ASSIGNMENT => Look through the entries below. Report each line that has the word "applications" in it.

DATA FOR THE TASK =>
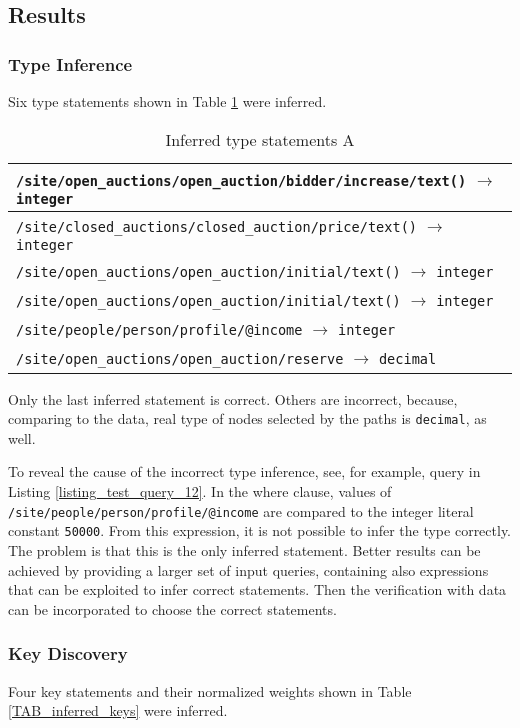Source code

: \subsection{Results}

\subsubsection{Type Inference}
Six type statements shown in Table \ref{TAB_inferred_types} were inferred.

\begin{table}
\begin{tabular}{|l|}
\hline
\texttt{/site/open\_auctions/open\_auction/bidder/increase/text()} $\rightarrow$ \texttt{integer} \\ \hline
\texttt{/site/closed\_auctions/closed\_auction/price/text()} $\rightarrow$ \texttt{integer} \\ \hline
\texttt{/site/open\_auctions/open\_auction/initial/text()} $\rightarrow$ \texttt{integer} \\ \hline
\texttt{/site/open\_auctions/open\_auction/initial/text()} $\rightarrow$ \texttt{integer} \\ \hline
\texttt{/site/people/person/profile/@income} $\rightarrow$ \texttt{integer} \\ \hline
\texttt{/site/open\_auctions/open\_auction/reserve} $\rightarrow$ \texttt{decimal} \\ \hline
\end{tabular}
\caption{Inferred type statements A}
\label{TAB_inferred_types}
\end{table}

Only the last inferred statement is correct. Others are incorrect, because, comparing to the data, real type of nodes selected by the paths is \texttt{decimal}, as well.

To reveal the cause of the incorrect type inference, see, for example, query in Listing \ref{listing_test_query_12}. In the where clause, values of \texttt{/site/people/person/profile/\-@income} are compared to the integer literal constant \texttt{50000}. From this expression, it is not possible to infer the type correctly. The problem is that this is the only inferred statement. Better results can be achieved by providing a larger set of input queries, containing also expressions that can be exploited to infer correct statements. Then the verification with data can be incorporated to choose the correct statements.

\subsubsection{Key Discovery}
Four key statements and their normalized weights shown in Table \ref{TAB_inferred_keys} were inferred.

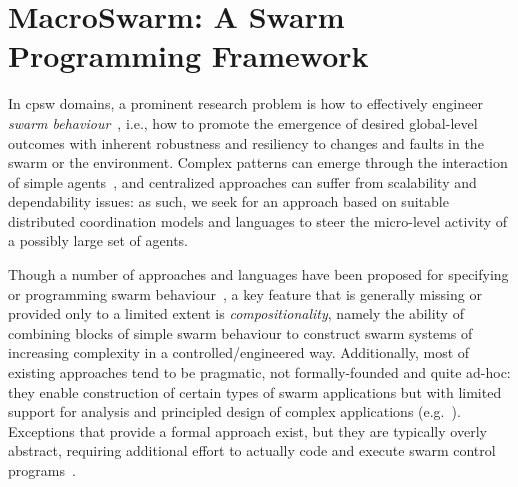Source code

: %
\newcommand{\MacroSwarm}{{\sc{}MacroSwarm}}

\chapter[\MacroSwarm{}]{\MacroSwarm{}: A Swarm Programming Framework}\label{chap:eng:macroswarm}
\minitoc%
%
In \ac{cpsw} domains,
 a prominent research problem
 is how to effectively engineer \emph{swarm behaviour}~\cite{DBLP:journals/swarm/BrambillaFBD13},
 i.e., how to promote 
 the emergence of desired global-level outcomes %
 with inherent robustness and resiliency to changes and faults in the swarm or the environment.
%
Complex patterns can emerge through the interaction of simple agents~\cite{bonabeau1999swarmintelligence-book}, and centralized approaches %
 can suffer from scalability and dependability issues: as such,  
 we seek for an approach based on %
 suitable distributed coordination models and languages to steer the micro-level activity of a possibly large set of agents.
%
 
%
Though a number of approaches and languages have been proposed 
 for specifying or programming swarm behaviour~\cite{Meld2007,%
DBLP:conf/icra/CarrollNS21,%
paros,%
DBLP:conf/isola/KosakHBWHR20,%
Koutsoubelias2016tecola,%
lima2018dolphin,%
Mottola2014voltron,%
DBLP:conf/iros/PinciroliB16,%
DBLP:conf/iros/YiDLD0WY20},
 a key feature that is generally missing or provided only to a limited extent
 is \emph{compositionality},
 namely the ability of combining blocks of simple swarm behaviour to construct swarm systems of increasing complexity in a controlled/engineered way.
%
Additionally, most of existing approaches tend to be pragmatic, not formally-founded and quite ad-hoc: they 
 enable construction of certain types of swarm applications
 but with limited support for analysis and principled design of complex applications (e.g.~\cite{lima2018dolphin,paros,DBLP:conf/iros/PinciroliB16,DBLP:conf/icra/CarrollNS21}).
%
Exceptions that provide a formal approach exist, but they are typically overly abstract, requiring additional effort to actually code and execute swarm control programs~\cite{DBLP:journals/csur/LuckcuckFDDF19}.

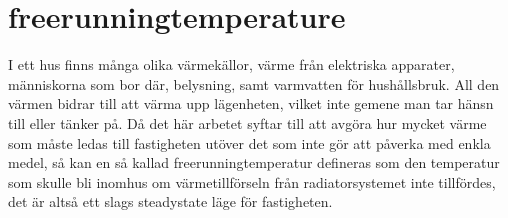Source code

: \section*{freerunningtemperature}
I ett hus finns många olika värmekällor, värme från elektriska apparater, människorna som bor där, belysning, samt varmvatten för hushållsbruk. All den värmen bidrar till att värma upp lägenheten, vilket inte gemene man tar hänsn till eller tänker på. Då det här arbetet syftar till att avgöra hur mycket värme som måste ledas till fastigheten utöver det som inte gör att påverka med enkla medel, så kan en så kallad freerunningtemperatur defineras som den temperatur som skulle bli inomhus om värmetillförseln från radiatorsystemet inte tillfördes, det är altså ett slags steadystate läge för fastigheten.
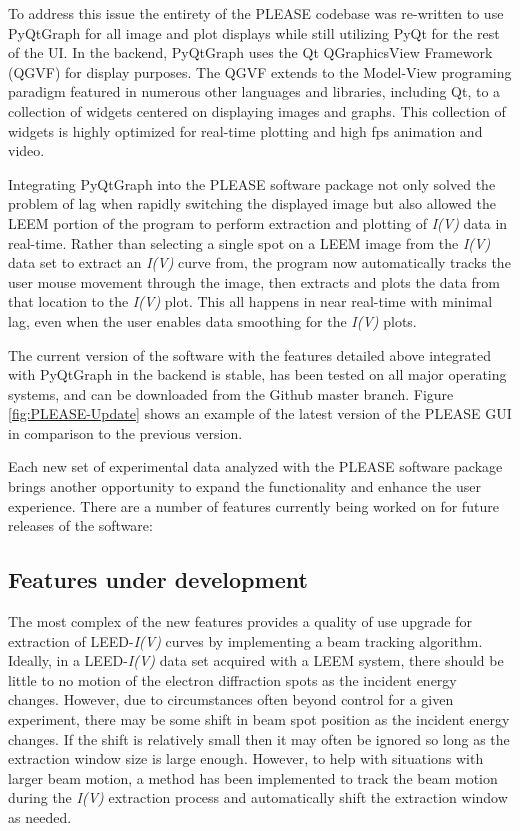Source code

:To address this issue the entirety of the PLEASE codebase was re-written to use PyQtGraph for all image and plot displays while still utilizing PyQt for the rest of the UI. In the backend, PyQtGraph uses the Qt QGraphicsView Framework (QGVF) for display purposes. The QGVF extends to the Model-View programing paradigm featured in numerous other languages and libraries, including Qt, to a collection of widgets centered on displaying images and graphs. This collection of widgets is highly optimized for real-time plotting and high fps animation and video.

Integrating PyQtGraph into the PLEASE software package not only solved the problem of lag when rapidly switching the displayed image but also allowed the LEEM portion of the program to perform extraction and plotting of \textit{I(V)} data in real-time. Rather than selecting a single spot on a LEEM image from the \textit{I(V)} data set to extract an \textit{I(V)} curve from, the program now automatically tracks the user mouse movement through the image, then extracts and plots the data from that location to the \textit{I(V)} plot. This all happens in near real-time with minimal lag, even when the user enables data smoothing for the \textit{I(V)} plots.

The current version of the software with the features detailed above integrated with PyQtGraph in the backend is stable, has been tested on all major operating systems, and can be downloaded from the Github master branch. Figure \ref{fig:PLEASE-Update} shows an example of the latest version of the PLEASE GUI in comparison to the previous version.

Each new set of experimental data analyzed with the PLEASE software package brings another opportunity to expand the functionality and enhance the user experience. There are a number of features currently being worked on for future releases of the software:

\subsection{Features under development}
The most complex of the new features provides a quality of use upgrade for extraction of LEED-\textit{I(V)} curves by implementing a beam tracking algorithm. Ideally, in a LEED-\textit{I(V)} data set acquired with a LEEM system, there should be little to no motion of the electron diffraction spots as the incident energy changes. However, due to circumstances often beyond control for a given experiment, there may be some shift in beam spot position as the incident energy changes. If the shift is relatively small then it may often be ignored so long as the extraction window size is large enough. However, to help with situations with larger beam motion, a method has been implemented to track the beam motion during the \textit{I(V)} extraction process and automatically shift the extraction window as needed.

EXPECTED ANSWER =>
 enable construction of certain types of swarm applications
 but with limited support for analysis and principled design of complex applications (e.g.~\cite{lima2018dolphin,paros,DBLP:conf/iros/PinciroliB16,DBLP:conf/icra/CarrollNS21}).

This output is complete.